目まぐるしいスピードで変化する外部環境と顧客ニーズに、対応しないといけない。
昨年からはコロナの影響で、事業活動も大幅に制限されています。
そのうえ我々消費者が製品やサービスを選ぶ基準が変わってきており、使用する原材料やエネルギーの生産方法にまで細心の注意を払わないといけません。
消費者庁が消費者への啓蒙を行っているウェブサイトでは、『エシカル消費(倫理的消費)』について紹介されています。
エシカル(※)消費とは、地域の活性化や雇用などを含む、人・社会・地域・環境に配慮した消費行動のことです。私たち一人一人が、社会的な課題に気付き、日々のお買物を通して、その課題の解決のために、自分は何ができるのかを考えてみること、これが、エシカル消費の第一歩です。 (※)エシカル=倫理的・道徳的
消費者庁 エシカル消費特設サイト
単純に品質や機能、デザイン性と値段だけではなく、原材料を含めた製造過程における労働環境や自然への配慮まで気にする顧客(消費者)が増えてきているのです。
デジタルの世界にも環境保護!?
デジタル化が進むとペーパーレスも進み、自然にもよさそうな気がします。
ただしデジタル業界にも、環境問題は付いて回るようになっています。
まずデジタルに欠かせないのが、『半導体』です。
家電や自動車などあらゆるモノのデジタル化に伴い需要が増加しており、外交問題などとも相まって、世界中で半導体不足が問題になっています。
この半導体を世界で一番多く製造している台湾のTSMC(Taiwan Semiconductor Manufacturing Company)も、環境問題を指摘されています。
半導体の生産には多くの電力と水が消費され、地球温暖化の原因となるガスが排出されているのです。
そのためTSMCは、環境保護に配慮した取り組みを迫られています。
TSMCは50年までに再生可能エネルギー利用を100%に引き上げると約束し、昨年7月には台湾の脱炭素に向けた一環でデンマークのオーステッドが台湾海峡に建設する920メガワット(MW)の洋上風力発電所の全出力を購入する契約に署名した。
半導体需要増加でCO2排出も拡大ーESG絡みで業界ジレンマ
製品利用時だけでなく「製造プロセスにおいてもユニット当たりのエネルギーおよび資源の消費と汚染を減らすため、より高度かつ効率的な技術の開発を続ける」との発表文をTSMCは出し、再生可能エネルギーの利用を増やし温室効果ガス排出を削減する取り組みを続けると付け加えた。
仮想通貨やNFTも、環境を破壊している!?
デジタルアートに投資マネーが流入し、バブルになっているというニュースを目にしました。

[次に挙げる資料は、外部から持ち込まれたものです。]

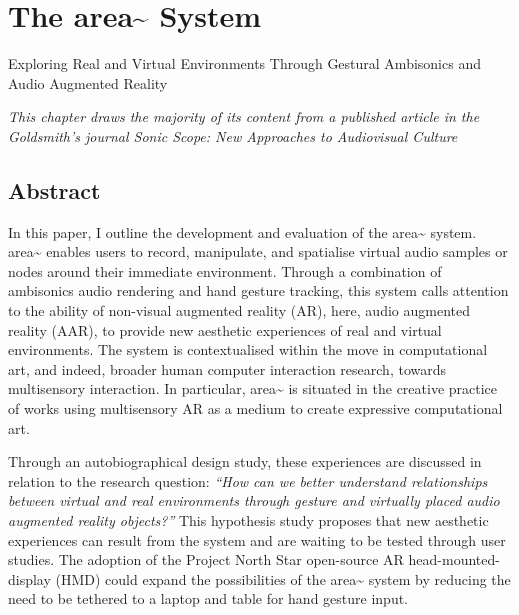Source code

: \chapter{The area\textasciitilde{} System}{Exploring Real and Virtual Environments Through Gestural Ambisonics and Audio Augmented Reality}\label{sec: area}


\epigraph{\emph{This chapter draws the majority of its content from a published article in the Goldsmith's journal \textit{Sonic Scope: New Approaches to Audiovisual Culture}}}{\citep[]{bilbow2021a}}

\section{Abstract}                              \label{sec: area-abstract}
In this paper, I outline the development and evaluation of the area\textasciitilde{} system. area\textasciitilde{} enables users to record, manipulate, and spatialise virtual audio samples or nodes around their immediate environment. Through a combination of ambisonics audio rendering and hand gesture tracking, this system calls attention to the ability of non-visual augmented reality (AR), here, audio augmented reality (AAR), to provide new aesthetic experiences of real and virtual environments. The system is contextualised within the move in computational art, and indeed, broader human computer interaction research, towards multisensory interaction. In particular, area\textasciitilde{} is situated in the creative practice of works using multisensory AR as a medium to create expressive computational art.

Through an autobiographical design study, these experiences are discussed in relation to the research question: \textit{“How can we better understand relationships between virtual and real environments through gesture and virtually placed audio augmented reality objects?”} This hypothesis study proposes that new aesthetic experiences can result from the system and are waiting to be tested through user studies. The adoption of the Project North Star open-source AR head-mounted-display (HMD) could expand the possibilities of the area\textasciitilde{} system by reducing the need to be tethered to a laptop and table for hand gesture input.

デジタルといえば容易にコピーが可能で希少性はないはずなのにと疑問を持ちつつ記事を読むと、『NFT』という技術を活用して所有権が保護できるようになったとのこと。
NFT(Non-Fungible Token、代替不可能なトークン)は、ブロックチェーンの独自のデジタルトークンで、アート作品やトレーディングカード、コンサートのチケットなどのデジタルな作品や商品の所有権を売買するもの。文字通り代替不可能、分割不可能なので、購入者の所有権は強固に保護され、転売されてもブロックチェーンで履歴を辿れるので、その作品が本物であることが証明できるとされている。
上記記事(TwitterのドーシーCEOの初ツイートNFT、3億円超で落札 全額寄付)より
美術品に対する鑑定書のようなもので、唯一のオリジナルであることを証明することができるため、希少性を担保できるようになったので投機の対象になり値段が上がったということのようです。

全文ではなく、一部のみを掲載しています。